The Amici are Agua Caliente Band of Cahuilla Indians, Alaska Native Health Board, Bois Forte Band of Chippewa Indians, Chickasaw Nation, Chippewa Cree Tribe of the Rocky Boy Reservation, Chitimacha Tribe of Louisiana, Choctaw Nation, Coquille Indian Tribe, Eastern Band of Cherokee Indians, Gila River Indian Community, Grand Traverse Band of Ottawa and Chippewa Indians, Hopi Tribe, Jamestown S’Klallam Tribe, Keweenaw Bay Indian Community, Lower Sioux Indian Community, Mashantucket Pequot Tribal Nation, Match-E-Be-Nash-She-Wish Band of Pottawatomi Indians of Michigan, Menominee Indian Tribe of Wisconsin, Miami Tribe of Oklahoma, Midwest Alliance of Sovereign Tribes, Mississippi Band of Choctaw Indians, Mohegan Tribe of Indians of Connecticut, National Congress of American Indians, National Indian Health Board, Nisqually Indian Tribe, Northwest Portland Area Indian Health Board, Nottawaseppi Huron Band of the Potawatomi, Oneida Nation, Pechanga Band of Luiseño Indians, Poarch Band of Creek Indians, Prairie Island Indian Community, Puyallup Tribe of Indians, Redding Rancheria, Saint Regis Mohawk Tribe, Salt River Pima-Maricopa Indian Community, San Pasqual Band of Mission Indians, Santa Rosa Rancheria Tachi Yokut Tribe, Santa Ynez Band of Chumash Mission Indians, Sault Ste. Marie Tribe of Chippewa Indians, Seminole Tribe of Florida, Shasta Administrative Services, Suquamish Tribe, Swinomish Indian Tribal Community, Table Mountain Rancheria, Tohono O’odham Nation, United South and Eastern Tribes Sovereignty Protection Fund, Ute Mountain Ute Tribe, and Winnebago Tribe of Nebraska.

4

The concurring opinion asserts that the Tribe’s counsel argued in rebuttal that the Tribe sought MLR pricing only “for care for tribal members, authorized by CHS, and paid for from a bucket of funding that included some CHS dollars.” Conc. at 24 (emphasis added).
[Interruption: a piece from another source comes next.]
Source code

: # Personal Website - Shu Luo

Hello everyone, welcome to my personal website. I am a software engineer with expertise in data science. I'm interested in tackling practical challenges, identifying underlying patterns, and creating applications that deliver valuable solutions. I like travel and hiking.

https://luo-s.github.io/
That is not the only plausible interpretation of counsel’s argument. The Tribe’s counsel explained that the money given to Blue Cross for the claims at issue “came from [his] client for the CHS program,” which could mean that the Tribe was allocating its funds—regardless of source—to pay for CHS care, not necessarily that there was funding earmarked as “CHS dollars.” Oral Argument at 1:11:40. The Tribe’s counsel stated that these were “tribal funds related to the CHS program,” which included some federal funding. Id. at 1:04:30; see also id. 1:02:45 (“Because our source of funding is not other than CHS funds. CHS takes advantage of one of these trusts that was set up by the tribe to pay for services for their members. The CHS program exists to provide purchased referred care. ... And we pay for it out of these trust funds that have been established by the tribe, which include federal dollars. They’re not exclusively federal dollars but they include federal dollars.”).

1

Our judgment today should not be read to reject these concessions.

2

Similarly, SCIT counsel also stated “the people we’re talking about are tribal members who went to a Medicare-participating hospital after they were authorized by the CHS program,” Oral Argument at 59:15, the relevant money is “controlled by the CHS program,” Oral Argument at 59:55, and Blue Cross “was hired to administer” the relevant claims from a pool of money that includes federal CHS dollars, Oral Argument at 1:03:35.